▸ Task to carry out:
From the entries that follow, reproduce exactly and only the lines from the line with "In this fully" to the line with "### Set an Active Daily Routine ###", endpoints included.

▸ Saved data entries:
--*--

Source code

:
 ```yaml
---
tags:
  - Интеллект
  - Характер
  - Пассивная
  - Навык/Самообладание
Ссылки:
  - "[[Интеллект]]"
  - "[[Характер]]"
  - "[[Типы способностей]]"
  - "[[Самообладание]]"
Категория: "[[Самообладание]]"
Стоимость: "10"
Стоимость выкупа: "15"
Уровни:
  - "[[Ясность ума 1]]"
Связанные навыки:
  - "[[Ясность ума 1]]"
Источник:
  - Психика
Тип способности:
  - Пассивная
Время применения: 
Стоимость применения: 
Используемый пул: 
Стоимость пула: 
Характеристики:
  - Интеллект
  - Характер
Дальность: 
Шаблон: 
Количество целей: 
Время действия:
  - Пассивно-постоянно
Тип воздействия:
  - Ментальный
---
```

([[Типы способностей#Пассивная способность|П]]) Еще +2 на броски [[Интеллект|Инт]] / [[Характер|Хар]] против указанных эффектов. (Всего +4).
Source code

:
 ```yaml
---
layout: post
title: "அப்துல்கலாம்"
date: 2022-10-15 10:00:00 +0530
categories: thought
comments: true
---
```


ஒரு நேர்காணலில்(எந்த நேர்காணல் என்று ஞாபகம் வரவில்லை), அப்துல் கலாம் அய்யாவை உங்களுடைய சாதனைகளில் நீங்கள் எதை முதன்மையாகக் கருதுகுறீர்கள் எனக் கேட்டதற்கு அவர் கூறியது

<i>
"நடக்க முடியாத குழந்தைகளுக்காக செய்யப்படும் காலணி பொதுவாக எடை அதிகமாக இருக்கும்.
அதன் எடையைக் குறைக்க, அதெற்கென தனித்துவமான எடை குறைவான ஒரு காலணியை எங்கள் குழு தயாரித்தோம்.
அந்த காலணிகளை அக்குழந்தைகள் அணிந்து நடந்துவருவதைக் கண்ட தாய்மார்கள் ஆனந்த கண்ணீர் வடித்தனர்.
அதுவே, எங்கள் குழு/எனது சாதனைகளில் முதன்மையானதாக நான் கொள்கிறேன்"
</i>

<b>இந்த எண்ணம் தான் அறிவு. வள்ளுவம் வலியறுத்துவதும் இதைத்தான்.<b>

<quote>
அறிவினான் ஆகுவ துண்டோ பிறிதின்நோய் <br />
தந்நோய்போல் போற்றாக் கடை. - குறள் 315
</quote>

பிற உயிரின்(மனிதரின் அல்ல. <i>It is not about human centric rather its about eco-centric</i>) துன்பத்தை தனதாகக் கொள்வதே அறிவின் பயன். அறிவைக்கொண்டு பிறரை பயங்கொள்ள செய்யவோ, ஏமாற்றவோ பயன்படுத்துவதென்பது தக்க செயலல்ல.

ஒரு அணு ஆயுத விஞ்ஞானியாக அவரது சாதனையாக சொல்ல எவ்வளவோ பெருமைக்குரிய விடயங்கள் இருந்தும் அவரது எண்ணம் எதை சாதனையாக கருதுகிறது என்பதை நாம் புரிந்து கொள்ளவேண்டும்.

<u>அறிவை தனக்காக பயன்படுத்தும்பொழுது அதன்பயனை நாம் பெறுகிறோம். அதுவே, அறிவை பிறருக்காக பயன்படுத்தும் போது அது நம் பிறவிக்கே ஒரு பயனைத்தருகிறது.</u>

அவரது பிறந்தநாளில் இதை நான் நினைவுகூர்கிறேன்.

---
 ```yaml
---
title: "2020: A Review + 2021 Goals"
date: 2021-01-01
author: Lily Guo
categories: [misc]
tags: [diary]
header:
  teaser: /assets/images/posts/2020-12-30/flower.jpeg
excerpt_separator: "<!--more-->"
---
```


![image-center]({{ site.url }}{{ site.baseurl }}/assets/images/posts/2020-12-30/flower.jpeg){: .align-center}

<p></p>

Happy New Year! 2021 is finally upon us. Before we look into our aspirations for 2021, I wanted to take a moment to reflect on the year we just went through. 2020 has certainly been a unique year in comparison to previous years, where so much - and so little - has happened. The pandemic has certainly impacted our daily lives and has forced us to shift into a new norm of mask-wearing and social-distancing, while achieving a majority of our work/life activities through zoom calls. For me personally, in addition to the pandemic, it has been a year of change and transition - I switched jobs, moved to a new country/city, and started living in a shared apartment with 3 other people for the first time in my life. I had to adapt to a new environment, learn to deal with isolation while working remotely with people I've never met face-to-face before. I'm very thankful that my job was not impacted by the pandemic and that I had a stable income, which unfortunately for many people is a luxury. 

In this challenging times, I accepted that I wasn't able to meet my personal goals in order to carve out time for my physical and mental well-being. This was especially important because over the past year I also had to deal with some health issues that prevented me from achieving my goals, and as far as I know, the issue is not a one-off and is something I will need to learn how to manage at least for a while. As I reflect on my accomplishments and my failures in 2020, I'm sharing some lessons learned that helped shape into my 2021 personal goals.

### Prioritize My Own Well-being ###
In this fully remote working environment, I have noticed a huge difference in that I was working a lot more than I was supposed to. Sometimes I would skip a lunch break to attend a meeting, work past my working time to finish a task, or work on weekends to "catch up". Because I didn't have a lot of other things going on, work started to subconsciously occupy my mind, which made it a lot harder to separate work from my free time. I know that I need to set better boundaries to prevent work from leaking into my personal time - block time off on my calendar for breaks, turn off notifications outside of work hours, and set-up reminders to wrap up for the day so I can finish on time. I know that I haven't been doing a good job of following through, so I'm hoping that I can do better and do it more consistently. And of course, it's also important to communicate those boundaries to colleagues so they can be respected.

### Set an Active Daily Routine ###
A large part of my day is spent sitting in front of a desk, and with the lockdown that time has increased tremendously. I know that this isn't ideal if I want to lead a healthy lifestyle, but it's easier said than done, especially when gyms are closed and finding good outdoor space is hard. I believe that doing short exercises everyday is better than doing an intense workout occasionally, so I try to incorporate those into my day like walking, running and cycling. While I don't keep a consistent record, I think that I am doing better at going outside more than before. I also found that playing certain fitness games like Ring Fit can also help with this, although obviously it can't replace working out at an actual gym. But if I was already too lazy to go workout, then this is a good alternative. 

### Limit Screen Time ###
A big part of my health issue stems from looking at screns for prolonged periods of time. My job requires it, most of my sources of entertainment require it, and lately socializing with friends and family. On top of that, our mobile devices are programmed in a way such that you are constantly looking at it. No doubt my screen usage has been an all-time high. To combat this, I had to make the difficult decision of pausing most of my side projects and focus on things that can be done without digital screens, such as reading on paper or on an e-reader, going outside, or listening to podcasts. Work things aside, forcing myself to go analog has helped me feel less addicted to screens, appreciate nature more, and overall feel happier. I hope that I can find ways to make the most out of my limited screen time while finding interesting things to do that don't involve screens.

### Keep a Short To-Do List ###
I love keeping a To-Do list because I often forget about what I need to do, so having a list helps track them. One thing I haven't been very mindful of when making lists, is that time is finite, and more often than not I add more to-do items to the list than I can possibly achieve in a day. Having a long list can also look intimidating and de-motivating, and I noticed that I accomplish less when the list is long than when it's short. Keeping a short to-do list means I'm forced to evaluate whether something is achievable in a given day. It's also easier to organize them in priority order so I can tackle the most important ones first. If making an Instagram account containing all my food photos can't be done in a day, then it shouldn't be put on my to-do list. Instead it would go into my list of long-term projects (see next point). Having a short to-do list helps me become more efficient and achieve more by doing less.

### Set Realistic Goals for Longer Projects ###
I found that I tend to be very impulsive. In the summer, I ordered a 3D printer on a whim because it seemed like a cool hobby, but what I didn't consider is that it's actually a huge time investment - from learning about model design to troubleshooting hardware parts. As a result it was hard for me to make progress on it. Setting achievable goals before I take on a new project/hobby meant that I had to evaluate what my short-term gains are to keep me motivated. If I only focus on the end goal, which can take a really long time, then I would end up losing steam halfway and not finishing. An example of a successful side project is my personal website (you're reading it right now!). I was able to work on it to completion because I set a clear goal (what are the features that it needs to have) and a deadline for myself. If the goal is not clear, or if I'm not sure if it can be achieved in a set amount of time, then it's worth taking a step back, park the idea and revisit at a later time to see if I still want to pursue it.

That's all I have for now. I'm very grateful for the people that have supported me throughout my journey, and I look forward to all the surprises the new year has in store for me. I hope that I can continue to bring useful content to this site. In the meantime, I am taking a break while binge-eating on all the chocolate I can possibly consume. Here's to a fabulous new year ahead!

--*--

▸ Response for this exercise:
In this fully remote working environment, I have noticed a huge difference in that I was working a lot more than I was supposed to. Sometimes I would skip a lunch break to attend a meeting, work past my working time to finish a task, or work on weekends to "catch up". Because I didn't have a lot of other things going on, work started to subconsciously occupy my mind, which made it a lot harder to separate work from my free time. I know that I need to set better boundaries to prevent work from leaking into my personal time - block time off on my calendar for breaks, turn off notifications outside of work hours, and set-up reminders to wrap up for the day so I can finish on time. I know that I haven't been doing a good job of following through, so I'm hoping that I can do better and do it more consistently. And of course, it's also important to communicate those boundaries to colleagues so they can be respected.

### Set an Active Daily Routine ###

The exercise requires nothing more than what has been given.